Copy each line that contains the string "hyperref", taking them from the material.

RECORDS FOR THE TASK below:

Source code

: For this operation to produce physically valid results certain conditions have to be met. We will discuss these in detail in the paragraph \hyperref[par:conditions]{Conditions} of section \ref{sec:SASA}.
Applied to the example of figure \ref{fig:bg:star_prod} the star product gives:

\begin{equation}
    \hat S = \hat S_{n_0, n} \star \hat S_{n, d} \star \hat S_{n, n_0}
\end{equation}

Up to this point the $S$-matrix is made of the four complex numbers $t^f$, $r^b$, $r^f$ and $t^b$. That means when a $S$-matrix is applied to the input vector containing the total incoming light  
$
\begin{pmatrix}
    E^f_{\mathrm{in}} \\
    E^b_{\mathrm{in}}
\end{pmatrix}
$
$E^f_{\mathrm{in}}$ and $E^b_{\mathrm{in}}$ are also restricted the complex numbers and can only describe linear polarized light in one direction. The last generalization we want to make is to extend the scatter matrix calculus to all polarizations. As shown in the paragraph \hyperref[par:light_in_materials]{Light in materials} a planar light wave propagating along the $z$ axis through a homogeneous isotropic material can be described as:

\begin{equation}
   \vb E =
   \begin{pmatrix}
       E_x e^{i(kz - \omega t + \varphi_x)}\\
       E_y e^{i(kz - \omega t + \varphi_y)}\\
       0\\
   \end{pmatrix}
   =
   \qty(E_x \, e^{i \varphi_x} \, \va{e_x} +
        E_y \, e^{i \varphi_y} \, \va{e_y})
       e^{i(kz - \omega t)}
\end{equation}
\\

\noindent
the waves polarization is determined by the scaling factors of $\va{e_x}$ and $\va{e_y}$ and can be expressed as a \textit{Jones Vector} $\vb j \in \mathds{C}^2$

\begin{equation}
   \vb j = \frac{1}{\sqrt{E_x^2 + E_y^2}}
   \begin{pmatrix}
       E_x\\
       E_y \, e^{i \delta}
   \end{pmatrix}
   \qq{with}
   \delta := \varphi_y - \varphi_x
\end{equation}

End of RECORDS FOR THE TASK.

- _WORKED SOLUTION_:
: For this operation to produce physically valid results certain conditions have to be met. We will discuss these in detail in the paragraph \hyperref[par:conditions]{Conditions} of section \ref{sec:SASA}.
$E^f_{\mathrm{in}}$ and $E^b_{\mathrm{in}}$ are also restricted the complex numbers and can only describe linear polarized light in one direction. The last generalization we want to make is to extend the scatter matrix calculus to all polarizations. As shown in the paragraph \hyperref[par:light_in_materials]{Light in materials} a planar light wave propagating along the $z$ axis through a homogeneous isotropic material can be described as:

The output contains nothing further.